On dit souvent « Cash is king”, ce qui signifie qu’une entreprise qui a beaucoup de trésorerie est généralement dans une bonne santé et qu’elle peut donc assurer aisément ses cash-flow à venir, généralement des paiements fiscaux ou sociaux ou le règlement des fournisseurs. Le délai de paiement des clients est donc un élément essentiel dans la gestion de trésorerie des entreprises.

 

Pour rappel, par la loi LME (loi de modernisation de l’économie), le délai de paiement est prévu à 30 jours à compter de la réception de la marchandise ou de l’exécution du service. C’est un délai de base qui peut être raccourci ou rallongé, mais cela doit être indiqué sur le contrat ou la facture. En cas de délai de paiement plus long, la loi dit que l’on ne peut dépasser 45 jours après la fin du mois à venir ou 60 jours après l’émission de la facture.
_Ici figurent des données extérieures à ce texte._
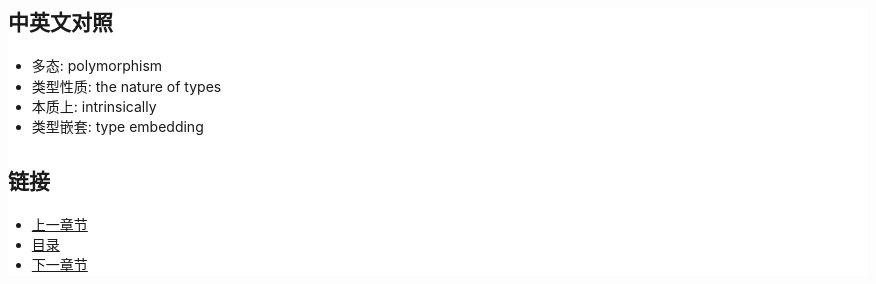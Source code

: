 ## 中英文对照
- 多态: polymorphism
- 类型性质: the nature of types
- 本质上: intrinsically
- 类型嵌套: type embedding

## 链接

- [上一章节](4.1.md)
- [目录](../README.md)
- [下一章节](6.1.md)
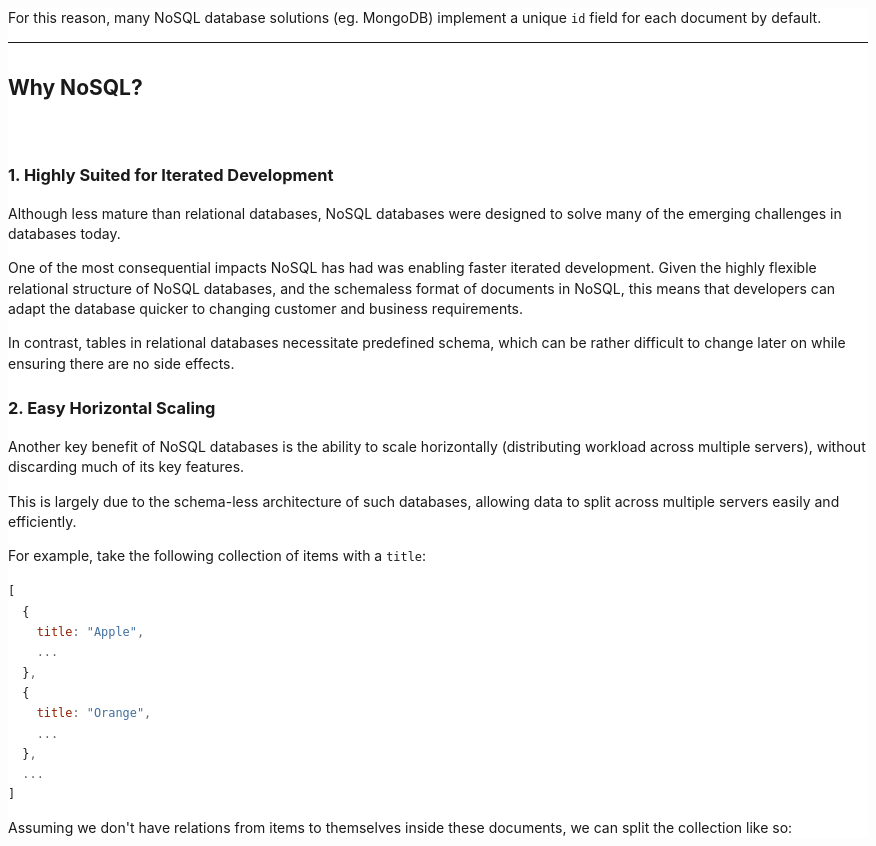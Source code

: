

<box type="info" light>
For this reason, many NoSQL database solutions (eg. MongoDB) implement a unique <code>id</code> field
for each document by default.
</box>

---

## Why NoSQL?

<br>

### 1. Highly Suited for Iterated Development
Although less mature than relational databases, NoSQL databases were designed to solve many of the emerging challenges in databases today.

One of the most consequential impacts NoSQL has had was enabling faster iterated development.
Given the highly flexible relational structure of NoSQL databases, and the schemaless format of documents 
in NoSQL, this means that developers can adapt the database quicker to changing customer and business requirements.

In contrast, tables in relational databases necessitate predefined schema, which can be rather difficult to change later on while ensuring there are no side effects.

### 2. Easy Horizontal Scaling

Another key benefit of NoSQL databases is the ability to scale horizontally (distributing workload across
multiple servers), without discarding much of its key features.

This is largely due to the schema-less architecture of such databases, allowing data to split across
multiple servers easily and efficiently.

For example, take the following collection of items with a `title`:

```js
[
  {
    title: "Apple",
    ...
  },
  {
    title: "Orange",
    ...
  },
  ...
]
```

Assuming we don't have relations from items to themselves inside these documents,
we can split the collection like so:
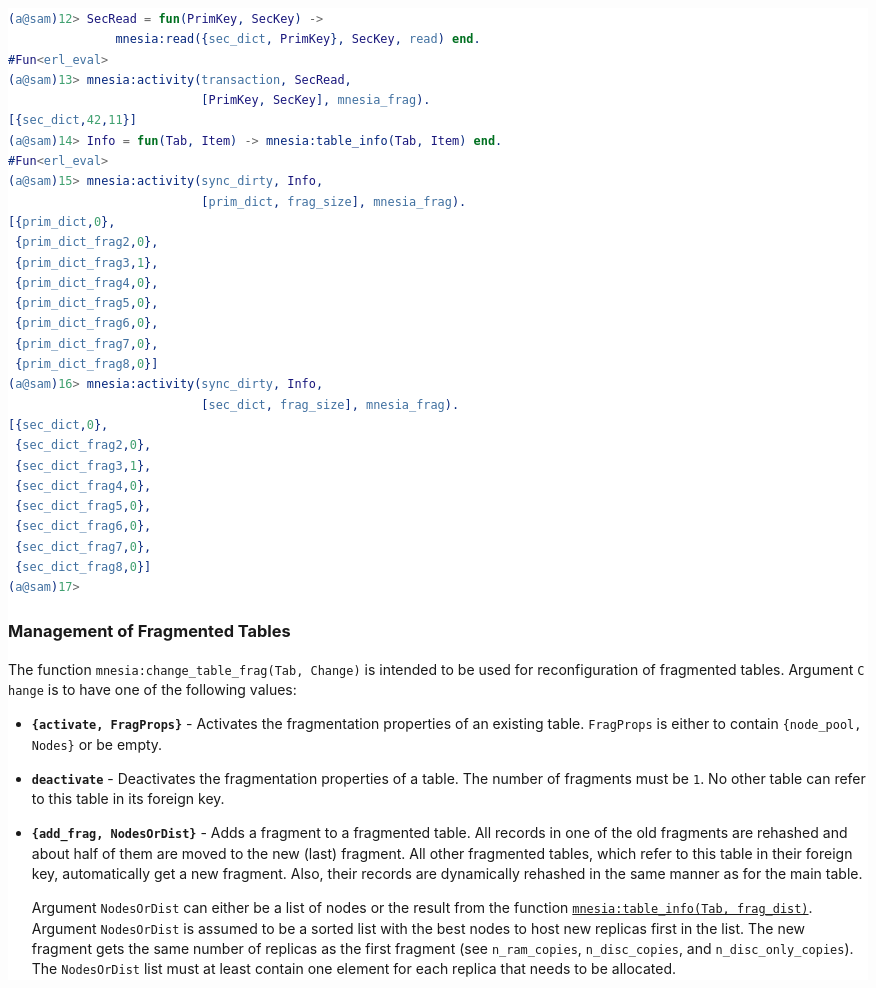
   ```erlang
  (a@sam)12> SecRead = fun(PrimKey, SecKey) ->
                 mnesia:read({sec_dict, PrimKey}, SecKey, read) end.
  #Fun<erl_eval>
  (a@sam)13> mnesia:activity(transaction, SecRead,
                             [PrimKey, SecKey], mnesia_frag).
  [{sec_dict,42,11}]
  (a@sam)14> Info = fun(Tab, Item) -> mnesia:table_info(Tab, Item) end.
  #Fun<erl_eval>
  (a@sam)15> mnesia:activity(sync_dirty, Info,
                             [prim_dict, frag_size], mnesia_frag).
  [{prim_dict,0},
   {prim_dict_frag2,0},
   {prim_dict_frag3,1},
   {prim_dict_frag4,0},
   {prim_dict_frag5,0},
   {prim_dict_frag6,0},
   {prim_dict_frag7,0},
   {prim_dict_frag8,0}]
  (a@sam)16> mnesia:activity(sync_dirty, Info,
                             [sec_dict, frag_size], mnesia_frag).
  [{sec_dict,0},
   {sec_dict_frag2,0},
   {sec_dict_frag3,1},
   {sec_dict_frag4,0},
   {sec_dict_frag5,0},
   {sec_dict_frag6,0},
   {sec_dict_frag7,0},
   {sec_dict_frag8,0}]
  (a@sam)17>
  ```

### Management of Fragmented Tables

The function `mnesia:change_table_frag(Tab, Change)` is intended to be used for
reconfiguration of fragmented tables. Argument `Change` is to have one of the
following values:

- **`{activate, FragProps}`** - Activates the fragmentation properties of an
  existing table. `FragProps` is either to contain `{node_pool, Nodes}` or be
  empty.

- **`deactivate`** - Deactivates the fragmentation properties of a table. The
  number of fragments must be `1`. No other table can refer to this table in its
  foreign key.

- **`{add_frag, NodesOrDist}`** - Adds a fragment to a fragmented table. All
  records in one of the old fragments are rehashed and about half of them are
  moved to the new (last) fragment. All other fragmented tables, which refer to
  this table in their foreign key, automatically get a new fragment. Also, their
  records are dynamically rehashed in the same manner as for the main table.

  Argument `NodesOrDist` can either be a list of nodes or the result from the
  function [`mnesia:table_info(Tab, frag_dist)`](`mnesia:table_info/2`). Argument
  `NodesOrDist` is assumed to be a sorted list with the best nodes to host new
  replicas first in the list. The new fragment gets the same number of replicas
  as the first fragment (see `n_ram_copies`, `n_disc_copies`, and
  `n_disc_only_copies`). The `NodesOrDist` list must at least contain one
  element for each replica that needs to be allocated.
En réalité, les délais de paiement, de manière habituelle et même avant crise, dépasse allègrement les 75 jours et même, dans certains cas, les 90 jours. Les clients imposent ces délais à leurs fournisseurs, qui les répercutent eux-mêmes sur les entreprises dont ils sont les clients. C’est l’effet de chaîne des délais de paiement, effet pervers pour l’économie, puisque le non-respect d’un délai de paiement par une entreprise aura un impact sur bien plus d’entreprises que son seul fournisseur. Et généralement, les plus grandes entreprises ou l’Etat sont les plus lents à payer, puisqu’ils savent qu’ils sont indispensables à l’activité de leurs fournisseurs.

 

En ces temps de crise, un comité de crise spécial sur les délais de paiement a été mis en place le 23 mars. En avril 2020, les incidents de paiement ont été en moyenne 75 % plus élevés comparé à 2019.

Ce comité a déjà mis en lumière des pratiques anormales et inhabituelles d’entreprises sur leurs fournisseurs, à savoir des pressions fortes pour renégocier des contrats déjà passés, des lenteurs dans la validation des bons de commandes ou des compensations entre factures à venir et déjà émises.

En cas de constatation d’une de ces pratiques ou de retard dans les paiements, une entreprise peut faire appel au Médiateur des entreprises, pour essayer de résoudre le problème à l’amiable.